天然物の全合成研究における大御所・Myers研では、講義資料をPDF形式で公開しています。内容は「酸化」「ハロゲン-リチウム交換」などの括りで、有機合成法をまとめたものです。定石とされる方法論ばかりが集められているので、有機合成を現場で研究する人にとってのリファレンスとして、大変重宝します。

独創的なルートの天然物合成研究で脚光を浴びるBaran研。近年は医薬合成化学の枠組でかなり幅広い研究展開を見せているようですが、公開されるセミナー資料も複雑化合物合成に関するトピックが中心です。資料から推し量られるメンバーのレベルの高さには驚嘆するばかり。

またBaran教授が担当する複素環合成の講義資料も別に公開されています。本職の製薬研究者なども受講しているようで、非常にクオリティが高いです。電子書籍の形でもまとめられていますので、要チェックです(ケムステでの紹介記事)。ブログ「Open Flask」で最新の話題を積極的に発信してもおり、アピールにも余念がありません。

独自の不斉有機触媒フォトレドックス触媒を用いる革新的合成法を発表し続けるMacMillan研。2000-2015年のセミナー資料を公開しています。内容は反応開発研究に関するものが多いですが、天然物合成や有名化学者の研究経歴、基礎化学なども取り上げています。資料のフォーマットがラボで統一されており、とても見やすい資料になっているのは素晴らしいですね。

問題会や雑誌会の資料に加えて、化学系Webサイトのリンク集が充実しておりとても便利です。在籍者の博士論文リストも公開されており、Webベースの情報発信に意欲的に取り組む研究室の代表格といえます。
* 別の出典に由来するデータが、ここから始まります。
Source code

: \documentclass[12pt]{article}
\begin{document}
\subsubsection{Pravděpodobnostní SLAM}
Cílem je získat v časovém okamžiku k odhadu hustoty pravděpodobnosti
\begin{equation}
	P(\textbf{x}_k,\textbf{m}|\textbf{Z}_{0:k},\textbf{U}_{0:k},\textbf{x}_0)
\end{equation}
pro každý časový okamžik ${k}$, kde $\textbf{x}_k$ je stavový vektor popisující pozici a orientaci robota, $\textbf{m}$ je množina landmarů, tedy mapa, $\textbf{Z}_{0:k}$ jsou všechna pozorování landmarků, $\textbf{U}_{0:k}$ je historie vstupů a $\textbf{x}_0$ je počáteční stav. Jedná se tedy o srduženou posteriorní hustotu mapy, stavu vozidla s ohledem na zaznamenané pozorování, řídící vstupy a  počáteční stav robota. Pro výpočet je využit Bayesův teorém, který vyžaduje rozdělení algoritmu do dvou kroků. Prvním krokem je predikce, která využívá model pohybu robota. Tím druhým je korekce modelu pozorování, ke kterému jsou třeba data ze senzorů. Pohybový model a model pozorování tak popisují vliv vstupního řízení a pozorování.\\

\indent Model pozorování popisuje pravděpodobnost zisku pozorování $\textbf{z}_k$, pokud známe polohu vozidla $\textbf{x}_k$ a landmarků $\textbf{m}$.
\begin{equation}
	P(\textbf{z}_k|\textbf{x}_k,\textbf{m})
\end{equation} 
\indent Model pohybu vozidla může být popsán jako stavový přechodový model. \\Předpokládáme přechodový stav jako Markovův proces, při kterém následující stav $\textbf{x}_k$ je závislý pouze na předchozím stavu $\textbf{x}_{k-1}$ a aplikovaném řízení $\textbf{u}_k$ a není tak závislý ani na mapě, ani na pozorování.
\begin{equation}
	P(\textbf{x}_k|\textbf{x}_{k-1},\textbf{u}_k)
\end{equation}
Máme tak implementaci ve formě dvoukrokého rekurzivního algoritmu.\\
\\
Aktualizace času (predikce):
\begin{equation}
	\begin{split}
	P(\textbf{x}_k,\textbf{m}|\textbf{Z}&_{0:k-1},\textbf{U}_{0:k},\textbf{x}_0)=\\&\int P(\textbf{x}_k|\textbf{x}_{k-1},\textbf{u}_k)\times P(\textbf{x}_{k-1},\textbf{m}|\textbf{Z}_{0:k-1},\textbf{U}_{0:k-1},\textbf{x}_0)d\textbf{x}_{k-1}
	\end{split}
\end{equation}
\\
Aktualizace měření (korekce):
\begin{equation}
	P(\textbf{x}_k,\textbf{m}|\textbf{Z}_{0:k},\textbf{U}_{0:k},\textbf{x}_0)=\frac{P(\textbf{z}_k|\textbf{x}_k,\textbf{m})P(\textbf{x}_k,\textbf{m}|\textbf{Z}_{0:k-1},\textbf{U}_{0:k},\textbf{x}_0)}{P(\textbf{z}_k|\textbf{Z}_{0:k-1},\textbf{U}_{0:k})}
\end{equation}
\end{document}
ケイ素を使う合成、ルイス塩基有機触媒を用いる合成などで世界的に有名なDenmark研でも、文献紹介セミナーの資料を公開しています。現在も休まず更新されており、継続性が高いため最新の話題もカバーされているのが高評価ポイントです。

最近、MIDAボロネート法を用いる革新的な自動合成装置の開発で評判をかっさらったMatin Burke研。有機合成やケミカルバイオロジーを題材とした論文紹介、反応機構問題会の資料が公開されています。こちらも継続度が高いです。

  • Gregory R. Cook 研 (ノースダコタ大)

CourseのリンクからCook教授が担当する有機化学クラスの講義動画が閲覧できます。数・量とも充実しており、基礎的な内容を学びたい人や授業の組み立ての参考にしたい人には良いコンテンツと思えます。

反応機構の問題資料、合成穴埋め問題資料が公開されています。あまりに良くできているので、そのまま勉強会に流用できてしまいます(笑)

圧倒的美麗なデザインの講義資料が多数公開されています。スライドづくりのセンスを学ぶ良いお手本になるでしょう。

  • Dirk Trauner研(ルードヴィヒ・マクシミリアン大ミュンヘン)

Denkspotのリンクにラボで行われる問題会(全合成スキームの穴埋め)資料が公開されています。良い点はChemDraw版も公開されているため、自分でアレンジして使うことが可能な点。Teachingのリンクからは「Neuroscience for Synthetic Chemist」と題する講義資料が多数公開されています。このような題材は非常に貴重で有り、光化学遺伝学を推し進めるTrauner教授ならではといえます。

フラッシュカード形式で全合成の穴埋めクイズに取り組めるChemistry By Design、医薬品に関するポスター(1)(2)など、他では見られないコンテンツを公開してます。

こちらも全合成・反応開発に関するセミナー資料を公開しています。Shenvi、BurnsともにBaran研出身の若手PIでいずれも似通ったスタイルの資料なのですが、育ったラボの文化が根強く受け継がれていく、と言うことなのかも知れません。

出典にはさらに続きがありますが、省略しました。